It is said, that ‘A King, has no honour in his own Country’. Sadly, this seems to be the historic case here in Jamaica, when it comes to treating with its own Heroes, be they International, National, or Folk Heroes.
On Thursday, 17th August, (A few days ago), the world celebrated the 136th anniversary of the birth, of International Human Rights Campaigner, Pan-Africanist, Visionary, and National Hero, Marcus Mosiah Garvey. But if you were in Jamaica and expecting some kind of fanfare to herald Garvey’s birthday, then you would have been, seriously disappointed, as there was no official commemoration to mark the occasion.
Not that there was no commemoration, as there were a number of such events, but these were, for the most part, low-keyed events, organized by existing Garveite Societies and or other related organizations.
Clearly, the message of Garvey, that rallied and united Africans at home and abroad, was of no little import or significance, to the Political directorate, so it was treated with scant regard and mostly Official disrespect.
Not that this is new, as this Government still harbours within its ranks, some, whose self-hatred, is in direct contradiction to the doctrine of self-love and the universal brotherhood of Africans; and others who despite being descendants of the plantation, seek to identify as White, or worse, ‘Brown, as they are desperate to distance themselves from their blackness.
That Marcus Garvey was unapologetically black, unabashedly Afro-centric, and, unashamedly pan-Africanist – All the things that the pretentious bourgeois Jamaican identifies with, explain their disdain and the studious ignorance they adopt in matters relating to Garvey and or Blacness.
It seems that all Garvey wanted, for his fellow Africans back home in Africa and Scattered across the diaspora, was that they shared or opened themselves up to accept the Knowledge which empowered and liberated him from groveling, at the feet, pillars, and or shrines, established to glorify cultural and historical thieves, who had cloaked themselves in Black History, as if it were their own, whilst subjugating Blacks to a life that was less than.
In his magnanimity, and to his eternal credit as a humanist, Marcus Garvey, did not preach revenge, retribution, or even sought reparations. His platform was ‘Africa For Africans, At Home and Abroad’. So repatriation was his working mantra and fuelled his Black-Star-Line Shipping company, established under the aegis of the UNIA (Universal Negro Improvement Association), The Black Star Line, was about supporting the repatriation, of Africans, to Africa.

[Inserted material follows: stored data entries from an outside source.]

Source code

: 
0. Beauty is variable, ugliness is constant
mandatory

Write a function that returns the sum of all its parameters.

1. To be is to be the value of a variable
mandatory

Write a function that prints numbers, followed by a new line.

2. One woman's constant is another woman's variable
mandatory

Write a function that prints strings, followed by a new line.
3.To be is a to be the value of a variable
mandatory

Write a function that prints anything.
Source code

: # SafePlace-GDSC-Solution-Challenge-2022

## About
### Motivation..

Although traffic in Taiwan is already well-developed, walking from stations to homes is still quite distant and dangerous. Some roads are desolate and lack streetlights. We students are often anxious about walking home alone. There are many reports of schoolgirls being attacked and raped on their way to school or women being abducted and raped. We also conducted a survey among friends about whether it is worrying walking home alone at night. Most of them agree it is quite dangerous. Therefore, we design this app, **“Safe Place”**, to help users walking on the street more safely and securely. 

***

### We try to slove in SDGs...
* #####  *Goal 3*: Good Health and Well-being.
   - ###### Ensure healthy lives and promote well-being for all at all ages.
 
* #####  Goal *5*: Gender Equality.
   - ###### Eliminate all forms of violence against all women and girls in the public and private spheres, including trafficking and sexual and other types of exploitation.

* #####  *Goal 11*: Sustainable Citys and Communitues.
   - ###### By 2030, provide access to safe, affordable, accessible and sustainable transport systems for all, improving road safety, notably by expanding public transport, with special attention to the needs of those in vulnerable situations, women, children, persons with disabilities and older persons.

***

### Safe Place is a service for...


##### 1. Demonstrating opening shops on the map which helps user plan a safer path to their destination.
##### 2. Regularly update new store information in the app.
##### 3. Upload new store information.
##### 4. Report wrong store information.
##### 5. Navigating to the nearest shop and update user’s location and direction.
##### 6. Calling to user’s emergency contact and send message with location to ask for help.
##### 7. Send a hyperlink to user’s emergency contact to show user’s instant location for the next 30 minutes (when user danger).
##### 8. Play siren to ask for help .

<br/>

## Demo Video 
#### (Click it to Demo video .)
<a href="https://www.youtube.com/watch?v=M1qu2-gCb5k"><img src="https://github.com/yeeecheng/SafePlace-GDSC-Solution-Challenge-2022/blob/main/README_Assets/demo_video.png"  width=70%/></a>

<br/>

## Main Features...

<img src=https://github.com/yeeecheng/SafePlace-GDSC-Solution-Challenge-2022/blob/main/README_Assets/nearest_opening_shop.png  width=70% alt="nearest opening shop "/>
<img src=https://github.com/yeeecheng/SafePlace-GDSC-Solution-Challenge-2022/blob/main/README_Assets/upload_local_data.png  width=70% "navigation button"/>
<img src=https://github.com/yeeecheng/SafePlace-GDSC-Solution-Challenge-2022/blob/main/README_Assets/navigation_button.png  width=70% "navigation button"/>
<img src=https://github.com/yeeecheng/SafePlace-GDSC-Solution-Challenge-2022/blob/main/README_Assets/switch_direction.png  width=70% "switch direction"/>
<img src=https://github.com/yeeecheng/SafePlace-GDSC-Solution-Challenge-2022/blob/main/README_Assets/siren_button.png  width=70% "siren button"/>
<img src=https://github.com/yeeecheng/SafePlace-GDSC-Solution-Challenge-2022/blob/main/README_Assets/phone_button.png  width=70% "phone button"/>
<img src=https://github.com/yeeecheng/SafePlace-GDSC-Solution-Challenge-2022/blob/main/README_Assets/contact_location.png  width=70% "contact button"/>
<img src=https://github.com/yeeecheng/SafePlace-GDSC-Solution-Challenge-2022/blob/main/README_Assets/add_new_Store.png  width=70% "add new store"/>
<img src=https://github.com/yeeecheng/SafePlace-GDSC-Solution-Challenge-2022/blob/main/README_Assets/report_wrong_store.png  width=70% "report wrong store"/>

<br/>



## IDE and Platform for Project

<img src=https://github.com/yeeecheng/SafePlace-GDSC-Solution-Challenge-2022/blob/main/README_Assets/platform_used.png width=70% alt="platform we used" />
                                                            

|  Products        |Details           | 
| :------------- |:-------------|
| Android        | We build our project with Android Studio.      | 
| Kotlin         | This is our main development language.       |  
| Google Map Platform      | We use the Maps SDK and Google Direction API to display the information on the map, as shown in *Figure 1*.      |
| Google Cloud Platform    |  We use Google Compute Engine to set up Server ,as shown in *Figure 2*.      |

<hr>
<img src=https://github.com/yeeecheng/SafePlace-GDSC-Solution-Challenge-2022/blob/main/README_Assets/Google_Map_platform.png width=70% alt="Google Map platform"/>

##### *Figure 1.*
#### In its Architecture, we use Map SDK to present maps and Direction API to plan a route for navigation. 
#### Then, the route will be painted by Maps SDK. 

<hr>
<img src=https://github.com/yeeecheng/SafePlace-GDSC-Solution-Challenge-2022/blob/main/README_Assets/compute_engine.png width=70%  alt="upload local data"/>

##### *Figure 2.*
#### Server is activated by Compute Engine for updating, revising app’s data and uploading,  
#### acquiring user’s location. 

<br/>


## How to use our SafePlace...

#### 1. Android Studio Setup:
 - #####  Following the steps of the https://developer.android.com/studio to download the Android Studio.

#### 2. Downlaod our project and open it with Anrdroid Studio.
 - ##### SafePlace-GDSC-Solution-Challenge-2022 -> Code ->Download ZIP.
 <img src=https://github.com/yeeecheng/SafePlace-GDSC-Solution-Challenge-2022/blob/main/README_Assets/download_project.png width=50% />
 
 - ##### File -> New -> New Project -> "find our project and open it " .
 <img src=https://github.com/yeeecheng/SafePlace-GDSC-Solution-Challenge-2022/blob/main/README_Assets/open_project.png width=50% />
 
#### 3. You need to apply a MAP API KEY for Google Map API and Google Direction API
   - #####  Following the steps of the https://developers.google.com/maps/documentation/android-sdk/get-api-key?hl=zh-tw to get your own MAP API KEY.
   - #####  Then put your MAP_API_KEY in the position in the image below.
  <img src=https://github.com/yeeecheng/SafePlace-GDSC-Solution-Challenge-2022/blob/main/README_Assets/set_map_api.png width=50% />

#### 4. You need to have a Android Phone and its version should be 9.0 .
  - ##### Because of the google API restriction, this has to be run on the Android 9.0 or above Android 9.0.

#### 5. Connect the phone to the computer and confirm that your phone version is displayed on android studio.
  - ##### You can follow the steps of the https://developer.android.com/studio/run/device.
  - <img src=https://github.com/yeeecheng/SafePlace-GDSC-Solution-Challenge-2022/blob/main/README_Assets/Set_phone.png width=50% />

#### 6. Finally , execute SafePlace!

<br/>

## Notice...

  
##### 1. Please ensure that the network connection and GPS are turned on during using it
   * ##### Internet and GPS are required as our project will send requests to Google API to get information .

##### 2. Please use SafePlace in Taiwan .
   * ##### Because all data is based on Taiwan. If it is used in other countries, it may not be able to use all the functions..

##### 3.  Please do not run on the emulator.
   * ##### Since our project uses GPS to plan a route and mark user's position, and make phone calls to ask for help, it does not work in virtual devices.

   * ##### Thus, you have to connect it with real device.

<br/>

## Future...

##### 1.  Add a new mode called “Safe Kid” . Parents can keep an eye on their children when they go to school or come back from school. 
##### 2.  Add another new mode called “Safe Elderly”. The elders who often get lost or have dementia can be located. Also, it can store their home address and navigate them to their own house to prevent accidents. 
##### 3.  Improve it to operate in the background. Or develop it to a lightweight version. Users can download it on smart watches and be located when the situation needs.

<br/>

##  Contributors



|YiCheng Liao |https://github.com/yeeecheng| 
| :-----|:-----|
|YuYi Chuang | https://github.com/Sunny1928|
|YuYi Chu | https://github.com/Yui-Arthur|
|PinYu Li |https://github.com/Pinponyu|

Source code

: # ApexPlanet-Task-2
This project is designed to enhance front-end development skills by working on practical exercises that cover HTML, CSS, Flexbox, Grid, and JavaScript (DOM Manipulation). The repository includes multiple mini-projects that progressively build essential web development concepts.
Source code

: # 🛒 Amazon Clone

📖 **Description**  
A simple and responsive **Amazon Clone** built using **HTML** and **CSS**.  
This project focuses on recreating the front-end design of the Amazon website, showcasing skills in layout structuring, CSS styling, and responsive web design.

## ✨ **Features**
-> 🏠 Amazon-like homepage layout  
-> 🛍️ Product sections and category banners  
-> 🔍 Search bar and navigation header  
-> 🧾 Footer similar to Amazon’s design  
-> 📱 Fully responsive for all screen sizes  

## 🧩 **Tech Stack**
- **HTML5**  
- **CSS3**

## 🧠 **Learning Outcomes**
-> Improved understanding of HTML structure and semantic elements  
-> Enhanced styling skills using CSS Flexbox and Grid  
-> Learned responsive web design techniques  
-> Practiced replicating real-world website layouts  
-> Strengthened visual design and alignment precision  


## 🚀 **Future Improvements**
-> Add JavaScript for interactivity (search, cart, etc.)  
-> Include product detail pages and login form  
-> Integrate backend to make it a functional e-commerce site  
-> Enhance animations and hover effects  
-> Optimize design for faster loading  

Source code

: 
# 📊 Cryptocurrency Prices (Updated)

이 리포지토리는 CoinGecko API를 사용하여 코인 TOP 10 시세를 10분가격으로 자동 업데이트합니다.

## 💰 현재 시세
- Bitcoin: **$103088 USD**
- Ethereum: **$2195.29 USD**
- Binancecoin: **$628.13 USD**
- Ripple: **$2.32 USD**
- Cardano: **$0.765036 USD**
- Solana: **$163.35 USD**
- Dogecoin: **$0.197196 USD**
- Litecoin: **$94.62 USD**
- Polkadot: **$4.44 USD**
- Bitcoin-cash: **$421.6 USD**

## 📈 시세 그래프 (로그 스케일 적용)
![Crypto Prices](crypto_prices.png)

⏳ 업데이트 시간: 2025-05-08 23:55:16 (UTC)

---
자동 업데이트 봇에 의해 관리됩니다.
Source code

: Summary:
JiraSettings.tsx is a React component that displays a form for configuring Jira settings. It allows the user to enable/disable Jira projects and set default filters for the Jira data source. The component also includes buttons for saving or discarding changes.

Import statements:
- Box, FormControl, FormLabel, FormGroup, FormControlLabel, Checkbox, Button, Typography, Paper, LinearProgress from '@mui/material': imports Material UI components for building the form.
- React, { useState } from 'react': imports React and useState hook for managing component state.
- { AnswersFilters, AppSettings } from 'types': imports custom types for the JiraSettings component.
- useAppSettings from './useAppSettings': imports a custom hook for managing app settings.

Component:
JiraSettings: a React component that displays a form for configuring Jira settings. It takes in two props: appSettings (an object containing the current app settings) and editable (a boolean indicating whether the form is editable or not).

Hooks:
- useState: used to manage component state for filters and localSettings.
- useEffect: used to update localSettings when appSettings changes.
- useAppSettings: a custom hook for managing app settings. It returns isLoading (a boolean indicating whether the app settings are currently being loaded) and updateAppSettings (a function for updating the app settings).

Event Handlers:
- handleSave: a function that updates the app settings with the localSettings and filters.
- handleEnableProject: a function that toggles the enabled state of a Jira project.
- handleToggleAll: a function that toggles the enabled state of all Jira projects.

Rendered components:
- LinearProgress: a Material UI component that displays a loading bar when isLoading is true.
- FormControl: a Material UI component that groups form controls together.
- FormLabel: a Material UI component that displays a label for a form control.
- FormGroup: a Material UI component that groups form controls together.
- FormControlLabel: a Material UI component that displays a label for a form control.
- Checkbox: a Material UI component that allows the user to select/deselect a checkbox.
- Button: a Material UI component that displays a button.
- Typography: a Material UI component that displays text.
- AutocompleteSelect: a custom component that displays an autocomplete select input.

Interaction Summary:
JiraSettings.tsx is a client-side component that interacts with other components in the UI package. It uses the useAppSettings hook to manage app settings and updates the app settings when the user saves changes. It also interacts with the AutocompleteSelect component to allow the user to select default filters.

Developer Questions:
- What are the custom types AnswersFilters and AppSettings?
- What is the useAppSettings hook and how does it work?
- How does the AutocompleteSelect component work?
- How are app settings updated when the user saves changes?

That Marcus Garvey became the Most feared Blackman in the United States and Globally, was no accident, as his message resonated with the dispossessed blacks across the United States and the World. No wonder that to silence him, the US Government Trumped up charges of Mail-Fraud, to secure a criminal conviction to both silence and intimidate him. That the conviction still stands, today speaks to the ineffectual Foreign Policies of those who would claim to be custodians and or Guardians of the Legacy, of Jamaica’s First National Hero Marcus-Mosiah Garvey – the little Black boy from St. Ann, whose global advocacy, reordered the world.